As duas primeiras edições foram em Turim, na Itália (em 1959), e em Sofia, na Bulgária (em 1961). Tratava-se do terceiro maior evento esportivo do mundo, só perdendo em relevância para a Copa do Mundo de futebol e os Jogos Olímpicos.
As autoridades estavam preocupadas com a imagem que seria projetada de Porto Alegre. A Capital possuía 720 mil habitantes à época. Recebeu 713 atletas de 27 países – sem contar os demais integrantes das delegações, o que elevava o número de visitantes para 1,5 mil.
O prefeito José Loureiro da Silva apelou para os pichadores não deixarem suas marcas até o fim das disputas. O governador Ildo Meneghetti também se envolveu como pôde para a sede do encontro esportivo não fazer feio.
Os vendedores ambulantes foram rapidamente regularizados. O prefeito determinou que a Divisão de Limpeza Pública mantivesse em dia as ruas Ramiro Barcelos, São Luís, Luiz de Camões e a Avenida Ipiranga – o ginásio construído para abrigar os jogos de basquete ficava nas imediações dessas vias.
A Rua dos Andradas e arredores tiveram o calçamento restaurado.

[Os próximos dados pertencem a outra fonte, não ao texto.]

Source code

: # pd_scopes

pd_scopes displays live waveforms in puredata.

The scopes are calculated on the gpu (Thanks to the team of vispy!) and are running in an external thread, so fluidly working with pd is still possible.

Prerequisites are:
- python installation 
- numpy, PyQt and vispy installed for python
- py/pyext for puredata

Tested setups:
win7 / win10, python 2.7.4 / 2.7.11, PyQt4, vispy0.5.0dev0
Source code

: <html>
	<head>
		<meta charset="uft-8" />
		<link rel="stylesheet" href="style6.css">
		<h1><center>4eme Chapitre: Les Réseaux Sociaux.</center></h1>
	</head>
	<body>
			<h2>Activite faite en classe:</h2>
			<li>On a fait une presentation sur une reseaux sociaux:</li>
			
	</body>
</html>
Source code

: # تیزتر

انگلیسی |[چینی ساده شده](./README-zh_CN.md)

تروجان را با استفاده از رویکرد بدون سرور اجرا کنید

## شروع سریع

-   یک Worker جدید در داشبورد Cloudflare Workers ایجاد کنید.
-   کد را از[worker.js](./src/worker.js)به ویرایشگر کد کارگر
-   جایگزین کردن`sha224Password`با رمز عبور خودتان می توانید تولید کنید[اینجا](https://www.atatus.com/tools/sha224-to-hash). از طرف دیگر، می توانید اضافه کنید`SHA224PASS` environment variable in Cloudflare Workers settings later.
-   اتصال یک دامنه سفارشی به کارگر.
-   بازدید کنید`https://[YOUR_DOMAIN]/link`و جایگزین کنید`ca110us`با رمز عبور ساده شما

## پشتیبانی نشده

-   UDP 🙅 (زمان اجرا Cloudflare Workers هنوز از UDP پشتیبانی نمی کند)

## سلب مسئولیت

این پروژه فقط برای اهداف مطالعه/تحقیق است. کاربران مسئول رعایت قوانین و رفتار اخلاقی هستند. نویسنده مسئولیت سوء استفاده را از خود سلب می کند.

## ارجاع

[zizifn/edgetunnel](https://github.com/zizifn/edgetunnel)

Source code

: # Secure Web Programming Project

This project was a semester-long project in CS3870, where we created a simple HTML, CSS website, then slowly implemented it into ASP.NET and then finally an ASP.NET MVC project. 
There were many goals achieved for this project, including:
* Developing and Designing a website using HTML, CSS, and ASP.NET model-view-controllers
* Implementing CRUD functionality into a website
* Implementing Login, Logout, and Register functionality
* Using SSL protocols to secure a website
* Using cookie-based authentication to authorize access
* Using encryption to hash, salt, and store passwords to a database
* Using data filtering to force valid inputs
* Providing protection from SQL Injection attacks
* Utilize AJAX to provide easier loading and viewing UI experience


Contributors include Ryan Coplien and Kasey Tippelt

Os principais pontos turísticos receberam atenção especial, tudo para deixar a melhor das impressões. Policiais femininas foram trazidas de São Paulo para reforçar a segurança dos atletas. Da mesma cidade chegaram 20 caminhões abarrotados com 1,5 mil leitos (camas, travesseiros, lençóis e colchões usados no Pan).
Houve problema com uma cama que seria destinada a um soviético de 2m15cm de altura. Na ausência de uma unidade com o tamanho necessário, foi preciso fabricar uma especialmente para ele.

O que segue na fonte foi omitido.